Kathleen Hart teaches in the French and Francophone Studies department. Her current project is called Evolution and Animality in French Imaginative Culture: Biocultural Approaches. Courtesy of Kathleen Hart.

[Revision (Friday, Mar. 1): The original version of this article did not include the word “straight” in describing the individual by whom a “minor positive role” could have been played. The author has since added this word.]

Professors: What is a topic, idea, theory or breakthrough related to your field of study that you find absolutely fascinating or feel very passionate about? Explain why.

Having just experienced the thrill of watching Guillermo del Toro’s “The Shape of Water,” my friends and I enthusiastically discuss its use of sound, lighting, color, Christian symbolism, marginalized identities, riffs on the Black Lagoon.
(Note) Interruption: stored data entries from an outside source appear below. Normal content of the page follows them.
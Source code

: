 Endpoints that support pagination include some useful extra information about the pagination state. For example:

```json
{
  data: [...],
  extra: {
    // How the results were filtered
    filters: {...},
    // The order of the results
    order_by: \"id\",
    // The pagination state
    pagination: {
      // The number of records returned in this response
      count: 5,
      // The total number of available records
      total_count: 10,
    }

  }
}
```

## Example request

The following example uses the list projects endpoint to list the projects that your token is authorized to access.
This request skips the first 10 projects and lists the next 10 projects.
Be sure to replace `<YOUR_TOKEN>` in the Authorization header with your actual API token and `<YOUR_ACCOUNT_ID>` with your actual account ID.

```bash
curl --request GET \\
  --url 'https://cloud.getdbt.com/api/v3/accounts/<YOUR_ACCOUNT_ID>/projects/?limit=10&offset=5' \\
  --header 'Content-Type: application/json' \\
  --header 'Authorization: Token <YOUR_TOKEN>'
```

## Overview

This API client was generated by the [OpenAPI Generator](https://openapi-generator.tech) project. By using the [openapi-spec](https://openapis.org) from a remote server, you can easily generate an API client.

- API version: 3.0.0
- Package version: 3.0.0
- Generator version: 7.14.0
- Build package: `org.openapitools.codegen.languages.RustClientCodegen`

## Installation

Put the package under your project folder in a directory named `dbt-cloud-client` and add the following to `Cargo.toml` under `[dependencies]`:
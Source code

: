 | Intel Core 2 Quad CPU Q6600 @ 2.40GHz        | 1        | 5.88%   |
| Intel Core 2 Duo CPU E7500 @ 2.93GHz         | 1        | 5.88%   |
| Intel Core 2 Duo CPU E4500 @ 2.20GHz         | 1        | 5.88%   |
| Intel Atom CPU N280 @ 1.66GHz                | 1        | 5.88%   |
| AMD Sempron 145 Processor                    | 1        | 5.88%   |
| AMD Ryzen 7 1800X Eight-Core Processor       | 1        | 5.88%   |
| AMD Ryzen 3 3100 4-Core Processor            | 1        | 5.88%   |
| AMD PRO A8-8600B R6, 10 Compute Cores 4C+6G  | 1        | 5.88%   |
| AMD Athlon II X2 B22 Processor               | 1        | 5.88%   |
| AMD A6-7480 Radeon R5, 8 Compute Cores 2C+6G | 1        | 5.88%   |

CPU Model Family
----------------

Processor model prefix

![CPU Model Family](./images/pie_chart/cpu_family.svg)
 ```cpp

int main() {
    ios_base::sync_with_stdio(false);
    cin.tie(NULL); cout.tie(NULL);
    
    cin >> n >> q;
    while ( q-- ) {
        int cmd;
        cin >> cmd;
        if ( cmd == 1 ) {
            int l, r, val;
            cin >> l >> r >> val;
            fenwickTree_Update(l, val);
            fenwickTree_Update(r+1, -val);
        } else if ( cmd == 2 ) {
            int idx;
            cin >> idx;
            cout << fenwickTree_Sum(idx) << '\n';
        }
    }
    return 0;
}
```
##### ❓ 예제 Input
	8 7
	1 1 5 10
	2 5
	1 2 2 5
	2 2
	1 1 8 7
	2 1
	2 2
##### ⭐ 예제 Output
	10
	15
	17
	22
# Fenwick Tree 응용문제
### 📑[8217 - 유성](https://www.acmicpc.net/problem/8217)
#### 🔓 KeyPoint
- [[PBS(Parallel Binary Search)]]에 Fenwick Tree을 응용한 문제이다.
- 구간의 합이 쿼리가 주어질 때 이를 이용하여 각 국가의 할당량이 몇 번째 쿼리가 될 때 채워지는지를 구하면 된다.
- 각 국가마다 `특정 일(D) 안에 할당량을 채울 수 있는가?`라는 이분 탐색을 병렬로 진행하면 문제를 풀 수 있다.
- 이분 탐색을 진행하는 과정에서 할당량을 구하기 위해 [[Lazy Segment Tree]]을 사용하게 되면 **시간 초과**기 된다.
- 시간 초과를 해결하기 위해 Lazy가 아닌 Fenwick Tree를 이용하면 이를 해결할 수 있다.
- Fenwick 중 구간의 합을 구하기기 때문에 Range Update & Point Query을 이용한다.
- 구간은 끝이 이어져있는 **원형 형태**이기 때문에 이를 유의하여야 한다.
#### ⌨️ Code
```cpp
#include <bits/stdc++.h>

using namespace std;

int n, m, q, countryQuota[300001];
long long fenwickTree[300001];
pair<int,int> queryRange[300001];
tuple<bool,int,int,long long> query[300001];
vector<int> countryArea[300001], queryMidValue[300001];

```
As a French studies scholar, I compare its treatment of animality to that of Jean Cocteau’s “La Belle et la bête.” Some of us wish that a minor positive role could have gone to a cisgender straight white male, or that the amphibian could have used its powers to transform the villain’s heart. That, we argue, would have subverted the “good vs. evil” dichotomy that perpetuates oppression. Others disagree.

Humanities scholars deploy a variety of methodologies, from semiotics to New Historicism, to explore such topics in literature, film, visual art or performances. For over a decade, however, I have engaged a new methodology called biocultural literary interpretation: combining traditional humanities approaches with theories of cognitive neuroscience and evolutionary social science. Watching “The Shape of Water,” I notice with excitement how its storyline and low angle shots map embodied conceptual metaphors such as “control is up/lack of control is down”; I hypothesize connections between a “swamp creature” and disgust as an adaptation for regulating social interactions.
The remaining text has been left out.